共有部屋の洋室A(6.1畳)は2つに分けて、子1人(A)と親1人(D)で共有します。親1人分の就寝スペース(D)と、子ども部屋(A)を突っ張りパーテーションで仕切りをつけて作ります。

洋室B(7.3畳)は子2人で共有し、2段ベッドと机を設置。子どもたちの共有部屋(B)は、机の間に突っ張り型のカーテンをつけることで個室っぽい雰囲気に」

思春期の間取り(3LDKに6人家族)

子ども2人の共有部屋(B)。
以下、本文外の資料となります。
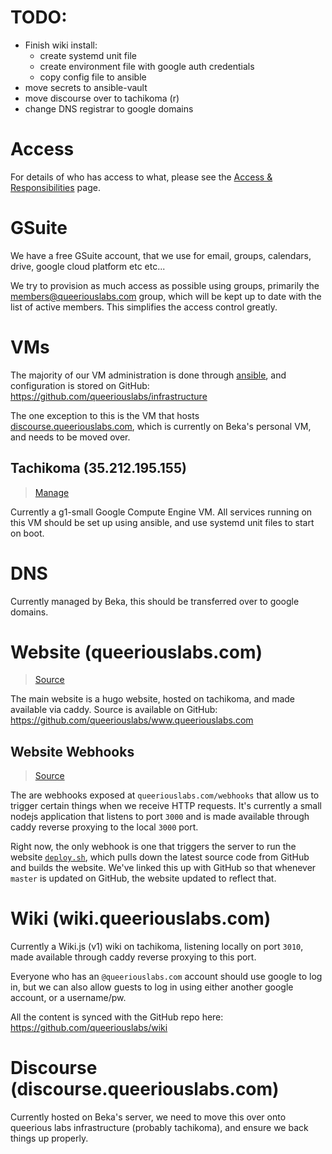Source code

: <!-- TITLE: Systems & Infrastructure -->

# TODO:
* Finish wiki install:
  * create systemd unit file
  * create environment file with google auth credentials
  * copy config file to ansible
* move secrets to ansible-vault
* move discourse over to tachikoma (r)
* change DNS registrar to google domains

# Access
For details of who has access to what, please see the [Access & Responsibilities](/organization/access) page.

# GSuite
We have a free GSuite account, that we use for email, groups, calendars, drive, google cloud platform etc etc...

We try to provision as much access as possible using groups, primarily the <members@queeriouslabs.com> group, which will be kept up to date with the list of active members. This simplifies the access control greatly.
# VMs
The majority of our VM administration is done through [ansible](https://www.ansible.com/), and configuration is stored on GitHub: https://github.com/queeriouslabs/infrastructure

The one exception to this is the VM that hosts [discourse.queeriouslabs.com](https://discourse.queeriouslabs.com/login), which is currently on Beka's personal VM, and needs to be moved over.

## Tachikoma (35.212.195.155)
> [Manage](https://console.cloud.google.com/compute/instancesDetail/zones/us-west1-b/instances/tachikoma?project=onyx-glider-237821)

Currently a g1-small Google Compute Engine VM. All services running on this VM should be set up using ansible, and use systemd unit files to start on boot.

# DNS
Currently managed by Beka, this should be transferred over to google domains.
# Website (queeriouslabs.com)
> [Source](https://github.com/queeriouslabs/www.queeriouslabs.com)

The main website is a hugo website, hosted on tachikoma, and made available via caddy. Source is available on GitHub: https://github.com/queeriouslabs/www.queeriouslabs.com

## Website Webhooks
> [Source](https://github.com/queeriouslabs/webhooks)

The are webhooks exposed at `queeriouslabs.com/webhooks` that allow us to trigger certain things when we receive HTTP requests. It's currently a small nodejs application that listens to port `3000` and is made available through caddy reverse proxying to the local `3000` port.

Right now, the only webhook is one that triggers the server to run the website [`deploy.sh`](https://github.com/queeriouslabs/www.queeriouslabs.com/blob/master/deploy.sh), which pulls down the latest source code from GitHub and builds the website. We've linked this up with GitHub so that whenever `master` is updated on GitHub, the website updated to reflect that.
# Wiki (wiki.queeriouslabs.com)
Currently a Wiki.js (v1) wiki on tachikoma, listening locally on port `3010`, made available through caddy reverse proxying to this port.

Everyone who has an `@queeriouslabs.com` account should use google to log in, but we can also allow guests to log in using either another google account, or a username/pw.

All the content is synced with the GitHub repo here: https://github.com/queeriouslabs/wiki
# Discourse (discourse.queeriouslabs.com)
Currently hosted on Beka's server, we need to move this over onto queerious labs infrastructure (probably tachikoma), and ensure we back things up properly.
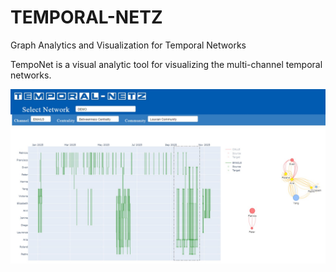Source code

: # TEMPORAL-NETZ
Graph Analytics and Visualization for Temporal Networks

TempoNet is a visual analytic tool for visualizing the multi-channel temporal networks.

![alt text](images/temponet_teaser.jpg "Teaser")


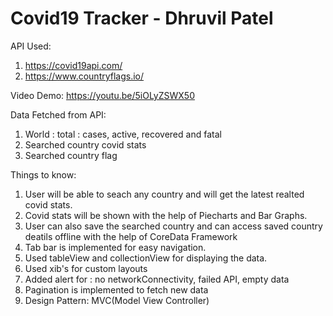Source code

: # Covid19 Tracker - Dhruvil Patel


API Used: 
1) https://covid19api.com/
2) https://www.countryflags.io/

Video Demo: https://youtu.be/5iOLyZSWX50

Data Fetched from API:
   1. World : total : cases, active, recovered and fatal
   2. Searched country covid stats
   3. Searched country flag
  
    
Things to know:
   1. User will be able to seach any country and will get the latest realted covid stats.
   2. Covid stats will be shown with the help of Piecharts and Bar Graphs.
   3. User can also save the searched country and can access saved country deatils offline with the help of CoreData Framework
   4. Tab bar is implemented for easy navigation.
   5. Used tableView and collectionView for displaying the data.
   6. Used xib's for custom layouts
   7. Added  alert for : no networkConnectivity, failed API, empty data
   8. Pagination is implemented to fetch new data
   9. Design Pattern: MVC(Model View Controller)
机と机の間に突っ張り型のカーテンを挟むことで、個室のような空間ができあがる。

もう一人の親は、リビングの一角に仕事兼就寝スペースを作り、夜はソファベッドをベッドの形にして就寝します。これで、両親ともパーソナルスペースをもつことができます。

いかがでしょうか。A家・B家ともに、数回の模様替えで買い足したのは机やベッドくらいで、そのほかは同じものを移動したり形を変えたりして上手に使いまわしたそうです。

「数年先を見すえ、どの部屋でも使い回しがきく家具を買っておくと、経済的ですよ」と、しかまさん。

限られた資金は「住居費より教育費」に

最後に、しかまさんは改めて、「狭くてもいい。広さばかりにとらわれないで」と話します。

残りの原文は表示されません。